Melebihi rumor paling menegangkan dalam kantor megah dan besar. Kirana merasa debar jantungnya tidak lagi terkendali. Suasana di antara keduanya terasa semakin mendukung. Dengan embusan napas Kakrataka yang terdengar amat dekat, Kirana sedikit mencuri pandang, selain fokus pada berkas yang tengah ia kerjakan.
"Ada yang salah?" tanya Kakrataka, mungkin tahu dengan apa yang Kirana lakukan.
"Tidak, Pak."
Meski teguran tidak hanya sekali didapat, Kirana justru semakin asyik melakukan. Menatap lelaki itu lekat, bahkan terang-terangan berusaha menyenggol kaki Kakrataka dan lelaki itu hanya membalasnya dengan senyum. Mengira bahwa Kirana hanya tidak sengaja, mungkin.
"Pak, bolehkah saya bertanya sesuatu?" tanya Kirana setelah keheningan membuat dirinya merasa semakin gila.
Kakrataka berdiri dan berjalan, kemudian berhenti tepat di belakang Kirana. Membungkuk, menatap pada bagian yang Kirana tunjuk. Sedangkan, gadis itu justru diam, tak bergeming. Menetralkan debar jantungnya yang tengah berlarian tanpa kendali.
"Paham yang barusan saya jelaskan?" tanya Kakrataka.

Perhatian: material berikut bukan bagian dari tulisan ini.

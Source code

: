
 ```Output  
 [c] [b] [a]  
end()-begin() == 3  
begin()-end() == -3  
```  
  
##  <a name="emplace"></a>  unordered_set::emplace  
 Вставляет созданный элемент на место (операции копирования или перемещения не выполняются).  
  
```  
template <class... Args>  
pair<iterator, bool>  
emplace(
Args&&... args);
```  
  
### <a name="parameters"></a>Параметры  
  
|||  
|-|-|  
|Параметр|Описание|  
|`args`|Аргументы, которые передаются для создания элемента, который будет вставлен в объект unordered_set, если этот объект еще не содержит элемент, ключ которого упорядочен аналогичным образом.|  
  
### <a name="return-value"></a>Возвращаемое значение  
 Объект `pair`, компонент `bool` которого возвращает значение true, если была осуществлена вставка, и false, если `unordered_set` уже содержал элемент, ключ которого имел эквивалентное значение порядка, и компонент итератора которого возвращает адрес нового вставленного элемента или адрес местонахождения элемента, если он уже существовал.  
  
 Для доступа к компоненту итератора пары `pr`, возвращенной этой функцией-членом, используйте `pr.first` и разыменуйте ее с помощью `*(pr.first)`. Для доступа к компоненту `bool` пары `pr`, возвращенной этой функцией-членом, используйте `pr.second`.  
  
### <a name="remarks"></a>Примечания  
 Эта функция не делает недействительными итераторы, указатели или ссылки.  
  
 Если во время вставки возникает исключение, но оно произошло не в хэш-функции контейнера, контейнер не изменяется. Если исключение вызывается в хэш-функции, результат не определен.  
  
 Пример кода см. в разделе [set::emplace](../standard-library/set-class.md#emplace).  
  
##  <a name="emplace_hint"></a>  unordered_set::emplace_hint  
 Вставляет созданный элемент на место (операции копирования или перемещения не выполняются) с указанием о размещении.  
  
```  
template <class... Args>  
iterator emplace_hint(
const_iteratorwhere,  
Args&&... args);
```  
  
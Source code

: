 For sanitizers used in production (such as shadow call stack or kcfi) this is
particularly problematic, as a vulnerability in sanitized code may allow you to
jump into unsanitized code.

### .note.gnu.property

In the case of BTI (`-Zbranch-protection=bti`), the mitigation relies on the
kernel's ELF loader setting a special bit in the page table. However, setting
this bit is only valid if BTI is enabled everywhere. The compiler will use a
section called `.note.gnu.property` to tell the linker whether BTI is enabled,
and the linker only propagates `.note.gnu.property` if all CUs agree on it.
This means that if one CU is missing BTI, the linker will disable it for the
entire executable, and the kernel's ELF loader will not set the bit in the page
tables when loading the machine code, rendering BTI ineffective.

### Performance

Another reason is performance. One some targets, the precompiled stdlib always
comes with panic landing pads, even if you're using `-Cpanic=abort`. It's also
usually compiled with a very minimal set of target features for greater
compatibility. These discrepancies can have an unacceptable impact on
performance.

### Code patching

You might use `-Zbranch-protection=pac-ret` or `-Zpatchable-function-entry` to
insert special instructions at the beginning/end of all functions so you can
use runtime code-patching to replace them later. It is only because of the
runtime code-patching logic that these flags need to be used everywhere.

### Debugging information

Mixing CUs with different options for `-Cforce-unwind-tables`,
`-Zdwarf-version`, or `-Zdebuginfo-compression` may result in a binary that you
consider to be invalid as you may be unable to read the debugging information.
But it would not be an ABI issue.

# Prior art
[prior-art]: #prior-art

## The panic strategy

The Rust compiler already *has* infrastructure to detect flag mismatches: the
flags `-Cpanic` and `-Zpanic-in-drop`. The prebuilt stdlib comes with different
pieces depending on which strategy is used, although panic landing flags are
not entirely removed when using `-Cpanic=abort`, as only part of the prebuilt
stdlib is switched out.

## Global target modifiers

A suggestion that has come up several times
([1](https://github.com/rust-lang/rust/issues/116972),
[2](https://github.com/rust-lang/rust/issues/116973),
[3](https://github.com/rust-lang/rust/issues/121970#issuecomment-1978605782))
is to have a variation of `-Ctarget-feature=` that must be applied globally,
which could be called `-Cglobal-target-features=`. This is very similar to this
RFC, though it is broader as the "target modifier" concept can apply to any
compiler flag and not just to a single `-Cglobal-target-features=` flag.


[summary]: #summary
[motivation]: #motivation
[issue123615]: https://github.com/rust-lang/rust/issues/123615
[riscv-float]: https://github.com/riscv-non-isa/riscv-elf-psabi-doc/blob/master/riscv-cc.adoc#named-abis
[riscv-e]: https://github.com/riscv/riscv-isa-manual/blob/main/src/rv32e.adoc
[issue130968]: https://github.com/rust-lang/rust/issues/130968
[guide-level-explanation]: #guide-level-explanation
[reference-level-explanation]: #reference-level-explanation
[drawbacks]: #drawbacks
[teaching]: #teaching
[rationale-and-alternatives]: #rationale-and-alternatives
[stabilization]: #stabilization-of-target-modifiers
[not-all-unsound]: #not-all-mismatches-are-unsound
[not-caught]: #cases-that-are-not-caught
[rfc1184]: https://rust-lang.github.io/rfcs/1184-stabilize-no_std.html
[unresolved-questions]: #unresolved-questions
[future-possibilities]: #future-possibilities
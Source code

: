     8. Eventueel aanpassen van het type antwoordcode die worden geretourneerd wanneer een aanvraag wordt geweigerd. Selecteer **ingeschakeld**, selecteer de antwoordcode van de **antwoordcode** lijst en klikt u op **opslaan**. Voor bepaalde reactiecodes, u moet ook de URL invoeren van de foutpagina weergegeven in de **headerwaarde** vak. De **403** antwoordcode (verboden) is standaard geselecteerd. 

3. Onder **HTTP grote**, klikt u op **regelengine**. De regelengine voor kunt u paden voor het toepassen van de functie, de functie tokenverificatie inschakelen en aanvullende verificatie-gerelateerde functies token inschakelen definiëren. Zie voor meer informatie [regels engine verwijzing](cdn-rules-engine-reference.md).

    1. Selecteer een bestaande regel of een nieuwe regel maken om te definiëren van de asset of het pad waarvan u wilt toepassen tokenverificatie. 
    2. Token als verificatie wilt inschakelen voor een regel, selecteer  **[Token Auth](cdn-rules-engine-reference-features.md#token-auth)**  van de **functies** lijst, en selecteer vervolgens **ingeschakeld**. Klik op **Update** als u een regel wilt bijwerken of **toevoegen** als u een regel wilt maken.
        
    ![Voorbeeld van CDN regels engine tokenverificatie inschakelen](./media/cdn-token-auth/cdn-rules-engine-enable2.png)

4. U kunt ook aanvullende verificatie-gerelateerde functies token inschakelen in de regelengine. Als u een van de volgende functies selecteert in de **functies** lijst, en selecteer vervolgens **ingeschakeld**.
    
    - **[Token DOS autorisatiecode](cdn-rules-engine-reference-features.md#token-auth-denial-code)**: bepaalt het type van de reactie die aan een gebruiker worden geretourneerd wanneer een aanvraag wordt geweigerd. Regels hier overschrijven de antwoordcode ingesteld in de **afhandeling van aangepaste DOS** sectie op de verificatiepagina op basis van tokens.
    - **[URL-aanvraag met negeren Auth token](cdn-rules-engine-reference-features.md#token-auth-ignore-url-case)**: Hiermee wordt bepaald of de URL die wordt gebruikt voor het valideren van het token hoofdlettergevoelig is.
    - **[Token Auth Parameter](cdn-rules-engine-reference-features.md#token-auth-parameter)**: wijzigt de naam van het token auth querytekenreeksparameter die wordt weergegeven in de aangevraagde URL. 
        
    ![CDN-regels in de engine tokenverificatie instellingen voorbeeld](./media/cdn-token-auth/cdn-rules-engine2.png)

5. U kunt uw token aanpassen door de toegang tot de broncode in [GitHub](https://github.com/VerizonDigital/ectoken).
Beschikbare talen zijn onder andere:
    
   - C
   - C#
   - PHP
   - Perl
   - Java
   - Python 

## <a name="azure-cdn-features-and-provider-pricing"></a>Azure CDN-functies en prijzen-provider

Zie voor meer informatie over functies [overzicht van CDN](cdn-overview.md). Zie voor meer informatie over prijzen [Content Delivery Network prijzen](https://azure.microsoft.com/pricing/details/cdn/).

"Apa, Pak?" Kirana mengulang karena sama sekali tidak mencermati. Sepasang iris coklatnya terus menatap pahatan sempurna atas ciptaan-Nya, sampai lupa apa tujuan awalnya di sana.
"Kamu paham dengan yang saya jelaskan?" Kakrataka semakin membungkuk dan wajah mereka berdua hanya berjarak satu jengkal saja.
Kirana dengan bodoh menutup mata seraya membatin, meminta pada jantung supaya tetap baik-baik saja.
"Ah, bolehkah jika Pak Bos mengulangnya kembali? Saya sedikit kurang jelas dengan penjelasan yang tadi. Mata saya begitu berat untuk terbuka," elak Kirana. Walau mungkin raut merah merona itu tak lagi mampu untuk disembunyikan.
"Kamu mau?"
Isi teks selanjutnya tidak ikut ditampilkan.